*** Opening Supplied records ***

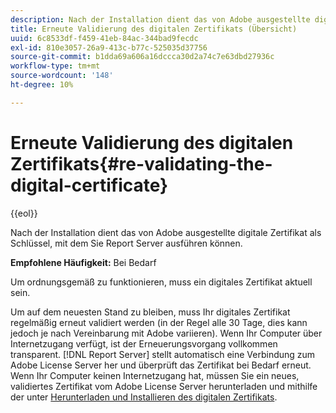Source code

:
 ```yaml
---
description: Nach der Installation dient das von Adobe ausgestellte digitale Zertifikat als Schlüssel, mit dem Sie Report Server ausführen können.
title: Erneute Validierung des digitalen Zertifikats (Übersicht)
uuid: 6c8533df-f459-41eb-84ac-344bad9fecdc
exl-id: 810e3057-26a9-413c-b77c-525035d37756
source-git-commit: b1dda69a606a16dccca30d2a74c7e63dbd27936c
workflow-type: tm+mt
source-wordcount: '148'
ht-degree: 10%

---
```


# Erneute Validierung des digitalen Zertifikats{#re-validating-the-digital-certificate}

{{eol}}

Nach der Installation dient das von Adobe ausgestellte digitale Zertifikat als Schlüssel, mit dem Sie Report Server ausführen können.

**Empfohlene Häufigkeit:** Bei Bedarf

Um ordnungsgemäß zu funktionieren, muss ein digitales Zertifikat aktuell sein.

Um auf dem neuesten Stand zu bleiben, muss Ihr digitales Zertifikat regelmäßig erneut validiert werden (in der Regel alle 30 Tage, dies kann jedoch je nach Vereinbarung mit Adobe variieren). Wenn Ihr Computer über Internetzugang verfügt, ist der Erneuerungsvorgang vollkommen transparent. [!DNL Report Server] stellt automatisch eine Verbindung zum Adobe License Server her und überprüft das Zertifikat bei Bedarf erneut. Wenn Ihr Computer keinen Internetzugang hat, müssen Sie ein neues, validiertes Zertifikat vom Adobe License Server herunterladen und mithilfe der unter [Herunterladen und Installieren des digitalen Zertifikats](../../../home/c-rpt-oview/c-inst-rpt/c-install-dig-cert/c-install-dig-cert.md#concept-5a61fc67df3643598c7c403962075f76).
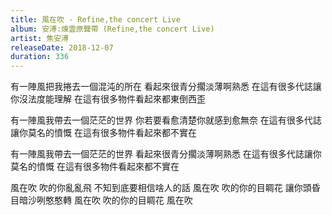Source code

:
 ```yaml
---
title: 風在吹 - Refine,the concert Live
album: 安溥:煉雲原聲帶 (Refine,the concert Live)
artist: 焦安溥
releaseDate: 2018-12-07
duration: 336
---
```

有一陣風把我捲去一個混沌的所在
看起來很青分擱淡薄啊熟悉
在這有很多代誌讓你沒法度能理解
在這有很多物件看起來都東倒西歪

有一陣風我帶去一個茫茫的世界
你若要看愈清楚你就感到愈無奈
在這有很多代誌讓你莫名的憤慨
在這有很多物件看起來都不實在

有一陣風我帶去一個茫茫的世界
看起來很青分擱淡薄啊熟悉
在這有很多代誌讓你莫名的憤慨
在這有很多物件看起來都不實在

風在吹 吹的你亂亂飛
不知到底要相信啥人的話
風在吹 吹的你的目睭花
讓你頭昏目暗沙咧憨憨轉
風在吹 吹的你的目睭花
風在吹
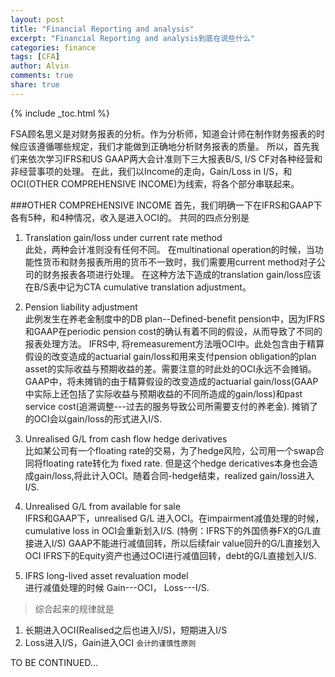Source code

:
 ```yaml
---
layout: post
title: "Financial Reporting and analysis"
excerpt: "Financial Reporting and analysis到底在说些什么"
categories: finance
tags: [CFA]
author: Alvin
comments: true
share: true
---
```

{% include _toc.html %} 

FSA顾名思义是对财务报表的分析。作为分析师，知道会计师在制作财务报表的时候应该遵循哪些规定，我们才能做到正确地分析财务报表的质量。
所以，首先我们来依次学习IFRS和US GAAP两大会计准则下三大报表B/S, I/S CF对各种经营和非经营事项的处理。
在此，我们以Income的走向，Gain/Loss in I/S，和OCI(OTHER COMPREHENSIVE INCOME)为线索，将各个部分串联起来。

###OTHER COMPREHENSIVE INCOME
首先，我们明确一下在IFRS和GAAP下各有5种，和4种情况，收入是进入OCI的。
共同的四点分别是
1. Translation gain/loss under current rate method   
   此处，两种会计准则没有任何不同。
   在multinational operation的时候，当功能性货币和财务报表所用的货币不一致时，我们需要用current method对子公司的财务报表各项进行处理。
   在这种方法下造成的translation gain/loss应该在B/S表中记为CTA cumulative translation adjustment。
   
2. Pension liability adjustment   
    此例发生在养老金制度中的DB plan--Defined-benefit pension中，因为IFRS和GAAP在periodic pension cost的确认有着不同的假设，从而导致了不同的报表处理方法。
    IFRS中, 将remeasurement方法哦OCI中。此处包含由于精算假设的改变造成的actuarial gain/loss和用来支付pension obligation的plan asset的实际收益与预期收益的差。需要注意的时此处的OCI永远不会摊销。
    GAAP中，将未摊销的由于精算假设的改变造成的actuarial gain/loss(GAAP中实际上还包括了实际收益与预期收益的不同所造成的gain/loss)和past service cost(追溯调整---过去的服务导致公司所需要支付的养老金).
    摊销了的OCI会以gain/loss的形式进入I/S.
    
3. Unrealised G/L from cash flow hedge derivatives    
	比如某公司有一个floating rate的交易，为了hedge风险，公司用一个swap合同将floating rate转化为 fixed rate.
	但是这个hedge dericatives本身也会造成gain/loss,将此计入OCI。随着合同-hedge结束，realized gain/loss进入I/S.
	
4. Unrealised G/L from available for sale    
    IFRS和GAAP下，unrealised G/L 进入OCI。在impairment减值处理的时候，cumulative loss in OCI会重新划入I/S.
    (特例：IFRS下的外国债券FX的G/L直接进入I/S)
  GAAP不能进行减值回转，所以后续fair value回升的G/L直接划入OCI
  IFRS下的Equity资产也通过OCI进行减值回转，debt的G/L直接划入I/S.
  
5. IFRS long-lived asset revaluation model    
    进行减值处理的时候 Gain---OCI， Loss---I/S.   
    
    
> 综合起来的规律就是    
1. 长期进入OCI(Realised之后也进入I/S)，短期进入I/S  
2. Loss进入I/S，Gain进入OCI `会计的谨慎性原则`



TO BE CONTINUED...  


<!-- 多说评论框 start -->
<div class="ds-thread" data-thread-key="CFA-FSA" data-title="CFA-FSA" ></div>
<!-- 多说评论框 end -->
<!-- 多说公共JS代码 start (一个网页只需插入一次) -->
<script type="text/javascript">
var duoshuoQuery = {short_name:"goaheadalvin"};
(function() {
var ds = document.createElement('script');
ds.type = 'text/javascript';ds.async = true;
ds.src = (document.location.protocol == 'https:' ? 'https:' : 'http:') + '//static.duoshuo.com/embed.js';
ds.charset = 'UTF-8';
(document.getElementsByTagName('head')[0] 
|| document.getElementsByTagName('body')[0]).appendChild(ds);
})();
</script>
<!-- 多说公共JS代码 end -->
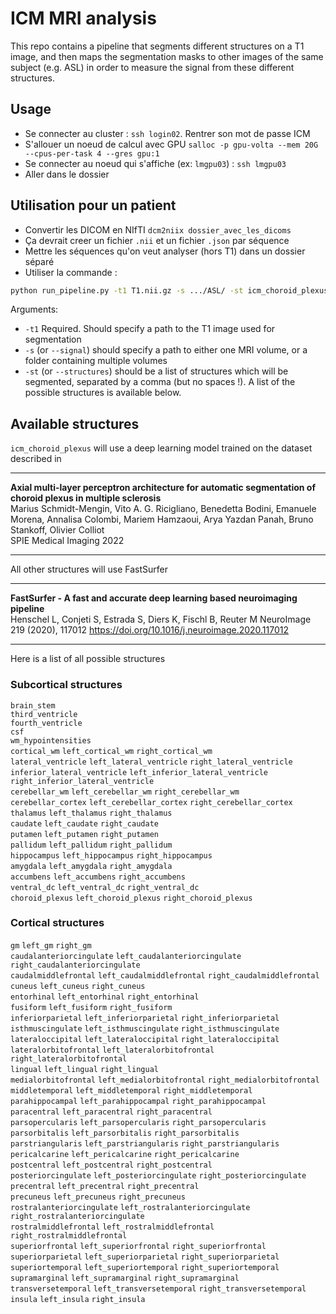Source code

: # ICM MRI analysis

This repo contains a pipeline that segments different structures on a T1 image, and then maps the segmentation masks to other images of the same subject (e.g. ASL) in order to measure the signal from these different structures.

## Usage

- Se connecter au cluster : `ssh login02`. Rentrer son mot de passe ICM
- S'allouer un noeud de calcul avec GPU `salloc -p gpu-volta --mem 20G --cpus-per-task 4 --gres gpu:1`
- Se connecter au noeud qui s'affiche (ex: `lmgpu03`) : `ssh lmgpu03`
- Aller dans le dossier 

## Utilisation pour un patient

- Convertir les DICOM en NIfTI `dcm2niix dossier_avec_les_dicoms`
- Ça devrait creer un fichier `.nii` et un fichier `.json` par séquence
- Mettre les séquences qu'on veut analyser (hors T1) dans un dossier séparé
- Utiliser la commande :

```bash
python run_pipeline.py -t1 T1.nii.gz -s .../ASL/ -st icm_choroid_plexus,lateral_ventricle,cortical_wm
```

Arguments:
- `-t1` Required. Should specify a path to the T1 image used for segmentation
- `-s` (or `--signal`) should specify a path to either one MRI volume, or a folder containing multiple volumes
- `-st` (or `--structures`) should be a list of structures which will be segmented, separated by a comma (but no spaces !). A list of the possible structures is available below.

## Available structures

`icm_choroid_plexus` will use a deep learning model trained on the dataset described in 
***
**Axial multi-layer perceptron architecture for automatic segmentation of choroid plexus in multiple sclerosis**  
Marius Schmidt-Mengin, Vito A. G. Ricigliano, Benedetta Bodini, Emanuele Morena, Annalisa Colombi, Mariem Hamzaoui, Arya Yazdan Panah, Bruno Stankoff, Olivier Colliot  
SPIE Medical Imaging 2022
***

All other structures will use FastSurfer
***
**FastSurfer - A fast and accurate deep learning based neuroimaging pipeline**  
Henschel L, Conjeti S, Estrada S, Diers K, Fischl B, Reuter M
NeuroImage 219 (2020), 117012
https://doi.org/10.1016/j.neuroimage.2020.117012
***

Here is a list of all possible structures

### Subcortical structures

`brain_stem`  
`third_ventricle`  
`fourth_ventricle`  
`csf`  
`wm_hypointensities`  
`cortical_wm` `left_cortical_wm` `right_cortical_wm`  
`lateral_ventricle` `left_lateral_ventricle` `right_lateral_ventricle`  
`inferior_lateral_ventricle` `left_inferior_lateral_ventricle` `right_inferior_lateral_ventricle`  
`cerebellar_wm` `left_cerebellar_wm` `right_cerebellar_wm`  
`cerebellar_cortex` `left_cerebellar_cortex` `right_cerebellar_cortex`  
`thalamus` `left_thalamus` `right_thalamus`  
`caudate` `left_caudate` `right_caudate`  
`putamen` `left_putamen` `right_putamen`  
`pallidum` `left_pallidum` `right_pallidum`  
`hippocampus` `left_hippocampus` `right_hippocampus`  
`amygdala` `left_amygdala` `right_amygdala`  
`accumbens` `left_accumbens` `right_accumbens`  
`ventral_dc` `left_ventral_dc` `right_ventral_dc`  
`choroid_plexus` `left_choroid_plexus` `right_choroid_plexus`  

### Cortical structures

`gm` `left_gm` `right_gm`  
`caudalanteriorcingulate` `left_caudalanteriorcingulate` `right_caudalanteriorcingulate`  
`caudalmiddlefrontal` `left_caudalmiddlefrontal` `right_caudalmiddlefrontal`  
`cuneus` `left_cuneus` `right_cuneus`  
`entorhinal` `left_entorhinal` `right_entorhinal`  
`fusiform` `left_fusiform` `right_fusiform`  
`inferiorparietal` `left_inferiorparietal` `right_inferiorparietal`  
`isthmuscingulate` `left_isthmuscingulate` `right_isthmuscingulate`  
`lateraloccipital` `left_lateraloccipital` `right_lateraloccipital`  
`lateralorbitofrontal` `left_lateralorbitofrontal` `right_lateralorbitofrontal`  
`lingual` `left_lingual` `right_lingual`  
`medialorbitofrontal` `left_medialorbitofrontal` `right_medialorbitofrontal`  
`middletemporal` `left_middletemporal` `right_middletemporal`  
`parahippocampal` `left_parahippocampal` `right_parahippocampal`  
`paracentral` `left_paracentral` `right_paracentral`  
`parsopercularis` `left_parsopercularis` `right_parsopercularis`  
`parsorbitalis` `left_parsorbitalis` `right_parsorbitalis`  
`parstriangularis` `left_parstriangularis` `right_parstriangularis`  
`pericalcarine` `left_pericalcarine` `right_pericalcarine`  
`postcentral` `left_postcentral` `right_postcentral`  
`posteriorcingulate` `left_posteriorcingulate` `right_posteriorcingulate`  
`precentral` `left_precentral` `right_precentral`  
`precuneus` `left_precuneus` `right_precuneus`  
`rostralanteriorcingulate` `left_rostralanteriorcingulate` `right_rostralanteriorcingulate`  
`rostralmiddlefrontal` `left_rostralmiddlefrontal` `right_rostralmiddlefrontal`  
`superiorfrontal` `left_superiorfrontal` `right_superiorfrontal`  
`superiorparietal` `left_superiorparietal` `right_superiorparietal`  
`superiortemporal` `left_superiortemporal` `right_superiortemporal`  
`supramarginal` `left_supramarginal` `right_supramarginal`  
`transversetemporal` `left_transversetemporal` `right_transversetemporal`  
`insula` `left_insula` `right_insula`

*** Closing Supplied records ***

_Task statement_
Taking the entries above, extract every line from the one bearing "ds.type = 'text/javascript';ds.async = true;" through the one bearing "## Utilisation pour un patient", exactly, with no pictures.

_Finished exercise_
ds.type = 'text/javascript';ds.async = true;
ds.src = (document.location.protocol == 'https:' ? 'https:' : 'http:') + '//static.duoshuo.com/embed.js';
ds.charset = 'UTF-8';
(document.getElementsByTagName('head')[0] 
|| document.getElementsByTagName('body')[0]).appendChild(ds);
})();
</script>
<!-- 多说公共JS代码 end -->
Source code

: # ICM MRI analysis

This repo contains a pipeline that segments different structures on a T1 image, and then maps the segmentation masks to other images of the same subject (e.g. ASL) in order to measure the signal from these different structures.

## Usage

- Se connecter au cluster : `ssh login02`. Rentrer son mot de passe ICM
- S'allouer un noeud de calcul avec GPU `salloc -p gpu-volta --mem 20G --cpus-per-task 4 --gres gpu:1`
- Se connecter au noeud qui s'affiche (ex: `lmgpu03`) : `ssh lmgpu03`
- Aller dans le dossier 

## Utilisation pour un patient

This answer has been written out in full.